Dive Brief:
- The maximum Pell Grant for fiscal year 2024 would increase by $250 — to $7,645 — under a bipartisan spending proposal passed by the Senate Appropriations Committee last week.
- The committee voted 26-2 to recommend $79.6 billion in discretionary funding for the U.S. Department of Education, which would provide the agency with flat funding in line with current spending levels.
- Meanwhile, the House Appropriations Committee two weeks earlier proposed just $67.4 billion for the Education Department, representing a roughly $12 billion reduction from current spending levels. The cuts would include keeping funding for the Pell Grant program flat and eliminating certain student aid programs.
Dive Insight:
Although the House and Senate proposals for Education Department funding differ widely, they both fall well short of President Joe Biden’s proposed budget. In March, he had pitched $90 billion for the agency, including boosting the maximum Pell Grant award to $8,215.

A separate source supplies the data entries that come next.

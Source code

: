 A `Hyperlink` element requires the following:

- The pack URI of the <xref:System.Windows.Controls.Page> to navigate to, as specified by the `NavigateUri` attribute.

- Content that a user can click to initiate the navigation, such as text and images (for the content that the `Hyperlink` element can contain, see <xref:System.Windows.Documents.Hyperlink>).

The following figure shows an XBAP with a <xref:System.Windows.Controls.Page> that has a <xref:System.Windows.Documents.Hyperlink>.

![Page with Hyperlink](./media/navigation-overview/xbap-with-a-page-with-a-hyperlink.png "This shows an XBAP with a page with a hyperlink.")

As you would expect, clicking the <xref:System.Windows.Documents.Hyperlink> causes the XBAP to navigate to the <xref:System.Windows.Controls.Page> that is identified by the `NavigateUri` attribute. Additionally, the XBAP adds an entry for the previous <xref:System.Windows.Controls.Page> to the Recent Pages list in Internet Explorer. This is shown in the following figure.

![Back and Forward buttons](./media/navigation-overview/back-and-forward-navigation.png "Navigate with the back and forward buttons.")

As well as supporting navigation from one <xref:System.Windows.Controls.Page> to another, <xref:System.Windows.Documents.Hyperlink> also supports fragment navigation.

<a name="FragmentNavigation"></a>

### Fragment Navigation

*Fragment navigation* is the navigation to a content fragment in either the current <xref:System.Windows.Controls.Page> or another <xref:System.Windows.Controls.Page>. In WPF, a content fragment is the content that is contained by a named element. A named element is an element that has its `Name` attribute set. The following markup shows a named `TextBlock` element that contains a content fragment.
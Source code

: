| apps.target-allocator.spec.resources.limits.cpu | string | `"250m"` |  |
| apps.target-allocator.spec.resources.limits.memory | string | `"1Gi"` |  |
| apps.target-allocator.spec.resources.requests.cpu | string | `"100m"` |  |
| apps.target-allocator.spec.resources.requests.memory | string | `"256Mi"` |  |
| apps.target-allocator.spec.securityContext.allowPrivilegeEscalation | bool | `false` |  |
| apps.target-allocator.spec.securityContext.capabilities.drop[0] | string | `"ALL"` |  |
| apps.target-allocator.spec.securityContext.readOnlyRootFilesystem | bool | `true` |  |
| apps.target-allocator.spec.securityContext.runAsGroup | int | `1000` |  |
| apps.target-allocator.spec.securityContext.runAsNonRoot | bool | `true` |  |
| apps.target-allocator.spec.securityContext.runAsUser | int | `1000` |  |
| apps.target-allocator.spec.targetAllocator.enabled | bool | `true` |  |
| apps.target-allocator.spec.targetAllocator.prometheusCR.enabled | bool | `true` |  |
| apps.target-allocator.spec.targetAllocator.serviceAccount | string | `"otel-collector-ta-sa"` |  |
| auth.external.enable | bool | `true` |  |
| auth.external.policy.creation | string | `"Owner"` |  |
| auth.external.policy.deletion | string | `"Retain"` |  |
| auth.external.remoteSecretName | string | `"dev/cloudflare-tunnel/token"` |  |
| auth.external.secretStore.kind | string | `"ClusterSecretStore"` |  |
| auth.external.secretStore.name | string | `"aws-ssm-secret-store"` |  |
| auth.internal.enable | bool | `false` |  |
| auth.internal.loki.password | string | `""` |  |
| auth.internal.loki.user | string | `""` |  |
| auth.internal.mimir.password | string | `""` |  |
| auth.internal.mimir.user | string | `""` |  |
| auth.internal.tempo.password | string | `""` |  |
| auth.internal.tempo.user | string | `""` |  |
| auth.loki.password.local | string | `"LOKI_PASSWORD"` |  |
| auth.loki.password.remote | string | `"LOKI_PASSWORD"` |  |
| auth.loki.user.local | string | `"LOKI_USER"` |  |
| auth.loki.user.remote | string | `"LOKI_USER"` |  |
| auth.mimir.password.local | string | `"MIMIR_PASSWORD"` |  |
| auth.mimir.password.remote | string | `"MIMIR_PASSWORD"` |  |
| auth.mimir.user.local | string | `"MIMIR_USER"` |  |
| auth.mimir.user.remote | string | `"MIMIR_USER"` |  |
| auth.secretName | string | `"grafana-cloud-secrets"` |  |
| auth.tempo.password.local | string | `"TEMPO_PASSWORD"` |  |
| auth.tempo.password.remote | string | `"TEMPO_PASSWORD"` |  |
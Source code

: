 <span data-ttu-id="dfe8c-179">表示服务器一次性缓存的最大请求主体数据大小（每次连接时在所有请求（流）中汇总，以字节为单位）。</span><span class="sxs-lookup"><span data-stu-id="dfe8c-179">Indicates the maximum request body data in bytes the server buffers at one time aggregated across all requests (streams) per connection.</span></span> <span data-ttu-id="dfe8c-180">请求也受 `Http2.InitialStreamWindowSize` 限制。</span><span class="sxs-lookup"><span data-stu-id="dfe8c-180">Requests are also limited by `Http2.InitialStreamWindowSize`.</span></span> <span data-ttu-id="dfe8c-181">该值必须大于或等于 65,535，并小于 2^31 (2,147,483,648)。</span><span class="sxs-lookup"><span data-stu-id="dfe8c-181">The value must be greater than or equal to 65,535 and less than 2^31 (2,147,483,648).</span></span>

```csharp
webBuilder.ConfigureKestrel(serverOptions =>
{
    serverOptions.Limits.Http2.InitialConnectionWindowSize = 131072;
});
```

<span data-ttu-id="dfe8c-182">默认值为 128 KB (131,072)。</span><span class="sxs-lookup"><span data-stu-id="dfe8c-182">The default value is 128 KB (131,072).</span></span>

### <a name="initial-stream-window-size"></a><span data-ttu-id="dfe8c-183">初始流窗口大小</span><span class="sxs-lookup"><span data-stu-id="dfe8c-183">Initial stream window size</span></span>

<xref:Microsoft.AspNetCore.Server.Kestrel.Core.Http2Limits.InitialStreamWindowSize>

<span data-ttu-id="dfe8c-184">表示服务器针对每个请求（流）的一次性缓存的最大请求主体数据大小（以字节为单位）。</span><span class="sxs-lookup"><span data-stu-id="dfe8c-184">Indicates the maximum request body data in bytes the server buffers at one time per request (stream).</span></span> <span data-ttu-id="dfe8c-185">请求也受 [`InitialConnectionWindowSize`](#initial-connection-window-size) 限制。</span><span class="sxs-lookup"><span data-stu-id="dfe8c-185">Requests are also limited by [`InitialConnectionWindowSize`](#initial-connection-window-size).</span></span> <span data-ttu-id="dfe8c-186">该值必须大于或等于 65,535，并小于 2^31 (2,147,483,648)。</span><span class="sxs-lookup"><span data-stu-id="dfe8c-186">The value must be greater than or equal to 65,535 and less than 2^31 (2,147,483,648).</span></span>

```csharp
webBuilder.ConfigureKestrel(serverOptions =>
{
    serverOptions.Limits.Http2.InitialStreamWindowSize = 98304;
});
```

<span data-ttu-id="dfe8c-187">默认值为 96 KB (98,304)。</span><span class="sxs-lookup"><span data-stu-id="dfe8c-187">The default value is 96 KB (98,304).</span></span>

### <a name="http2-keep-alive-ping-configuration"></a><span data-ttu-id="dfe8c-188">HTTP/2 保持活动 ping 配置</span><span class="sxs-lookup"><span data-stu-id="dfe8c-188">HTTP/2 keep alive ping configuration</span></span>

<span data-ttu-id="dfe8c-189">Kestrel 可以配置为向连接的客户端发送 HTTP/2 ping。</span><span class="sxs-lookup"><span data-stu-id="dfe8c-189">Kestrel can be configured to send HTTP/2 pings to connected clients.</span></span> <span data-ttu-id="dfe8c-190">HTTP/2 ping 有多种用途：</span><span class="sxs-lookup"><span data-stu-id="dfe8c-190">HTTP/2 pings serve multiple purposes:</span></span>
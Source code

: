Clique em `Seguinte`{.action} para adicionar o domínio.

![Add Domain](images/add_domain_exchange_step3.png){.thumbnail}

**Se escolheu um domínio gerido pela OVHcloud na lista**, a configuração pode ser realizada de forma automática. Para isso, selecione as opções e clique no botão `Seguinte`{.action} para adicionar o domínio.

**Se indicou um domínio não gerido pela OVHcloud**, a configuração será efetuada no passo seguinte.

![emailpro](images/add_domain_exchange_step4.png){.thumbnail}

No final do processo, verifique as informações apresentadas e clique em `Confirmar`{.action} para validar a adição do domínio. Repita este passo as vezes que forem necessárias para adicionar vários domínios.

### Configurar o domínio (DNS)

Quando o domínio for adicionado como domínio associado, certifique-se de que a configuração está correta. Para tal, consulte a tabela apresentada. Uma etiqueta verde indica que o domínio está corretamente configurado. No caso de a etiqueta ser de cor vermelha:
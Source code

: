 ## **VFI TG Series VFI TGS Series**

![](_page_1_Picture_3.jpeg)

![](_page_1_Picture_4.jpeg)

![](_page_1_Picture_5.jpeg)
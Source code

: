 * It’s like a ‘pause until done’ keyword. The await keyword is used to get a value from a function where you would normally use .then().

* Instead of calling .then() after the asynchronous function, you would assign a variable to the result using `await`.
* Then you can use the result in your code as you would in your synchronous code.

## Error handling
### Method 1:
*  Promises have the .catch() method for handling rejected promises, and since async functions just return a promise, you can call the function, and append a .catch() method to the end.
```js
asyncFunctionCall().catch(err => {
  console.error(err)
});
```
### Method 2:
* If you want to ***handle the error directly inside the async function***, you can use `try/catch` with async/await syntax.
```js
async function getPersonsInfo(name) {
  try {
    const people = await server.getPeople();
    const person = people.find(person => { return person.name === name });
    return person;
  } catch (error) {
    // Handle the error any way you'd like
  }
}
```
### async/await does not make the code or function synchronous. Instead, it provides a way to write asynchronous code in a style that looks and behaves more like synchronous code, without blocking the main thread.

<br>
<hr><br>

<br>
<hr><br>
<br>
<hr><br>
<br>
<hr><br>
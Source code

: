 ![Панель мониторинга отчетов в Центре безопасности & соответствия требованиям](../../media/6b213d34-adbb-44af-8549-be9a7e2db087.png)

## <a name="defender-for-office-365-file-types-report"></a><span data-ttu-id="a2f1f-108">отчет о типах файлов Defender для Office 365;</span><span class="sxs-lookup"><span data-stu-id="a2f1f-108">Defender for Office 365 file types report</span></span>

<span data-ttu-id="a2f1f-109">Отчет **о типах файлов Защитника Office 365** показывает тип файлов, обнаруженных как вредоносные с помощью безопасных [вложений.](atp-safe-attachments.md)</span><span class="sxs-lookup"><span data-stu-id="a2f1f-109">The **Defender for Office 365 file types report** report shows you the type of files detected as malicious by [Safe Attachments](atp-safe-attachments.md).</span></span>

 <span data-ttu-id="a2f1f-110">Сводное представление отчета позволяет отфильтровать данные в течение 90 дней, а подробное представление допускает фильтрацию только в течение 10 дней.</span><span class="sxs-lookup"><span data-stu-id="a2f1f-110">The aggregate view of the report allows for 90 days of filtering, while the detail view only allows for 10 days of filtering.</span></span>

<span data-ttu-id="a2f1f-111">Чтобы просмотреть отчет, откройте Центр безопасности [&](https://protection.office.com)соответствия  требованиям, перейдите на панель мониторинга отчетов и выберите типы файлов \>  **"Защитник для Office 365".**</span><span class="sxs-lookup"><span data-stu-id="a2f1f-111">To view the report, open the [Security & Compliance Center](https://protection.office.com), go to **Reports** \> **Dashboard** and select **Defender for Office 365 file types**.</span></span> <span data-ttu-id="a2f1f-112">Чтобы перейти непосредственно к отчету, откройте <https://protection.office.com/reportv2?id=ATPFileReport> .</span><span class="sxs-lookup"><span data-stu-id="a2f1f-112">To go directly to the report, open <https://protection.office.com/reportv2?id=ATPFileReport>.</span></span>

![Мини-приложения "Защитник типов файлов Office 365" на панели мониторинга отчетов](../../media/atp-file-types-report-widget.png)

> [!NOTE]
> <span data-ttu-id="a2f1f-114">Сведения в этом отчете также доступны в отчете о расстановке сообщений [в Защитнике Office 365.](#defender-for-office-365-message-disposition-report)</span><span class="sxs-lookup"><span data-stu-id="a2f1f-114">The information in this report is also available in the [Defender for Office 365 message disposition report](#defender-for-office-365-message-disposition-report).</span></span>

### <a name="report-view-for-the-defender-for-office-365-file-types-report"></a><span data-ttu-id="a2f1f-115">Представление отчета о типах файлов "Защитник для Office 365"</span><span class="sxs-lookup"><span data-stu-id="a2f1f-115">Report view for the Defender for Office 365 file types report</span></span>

That plan didn’t have much chance of getting through a deeply divided Congress, where Republicans dominate the House, and Democrats hold only a narrow majority in the Senate.
But hopes for elements of Biden’s blueprint to pass were further dashed when congressional lawmakers cut a deal in June to raise the debt ceiling limit, averting a potential economic disaster. Under that agreement, lawmakers flat-funded federal education spending for fiscal 2024 and limited increases to 1% for fiscal 2025.
Although the Senate’s plan includes a Pell Grant increase, the proposed hike would be smaller than recent expansions. The maximum award grew by $400 in fiscal 2022 and $500 in fiscal 2023.
Even with those increases, the Pell Grant — designed to help low- and moderate-income students afford college — has much less purchasing power than it once did.
In the 2023-24 academic year, the Pell Grant is expected to cover around 32% of average tuition, fees, and room and board at public four-year colleges, a huge drop from the 79% covered in the 1975-76 academic year, according to one recent analysis.
For student aid administration, the Senate plan would set aside $150 million in part to help the Education Department support borrowers who are reentering repayment. A roughly three-year freeze on federal student loan payments lifts in October.
Meanwhile, the Republican-controlled House is hoping for deep cuts to the Education Department.
That chamber's plan includes a proposal to eliminate Federal Work-Study, which funds part-time employment for students, and the Federal Supplemental Educational Opportunity Grant, which provides up to $4,000 to the lowest-income students.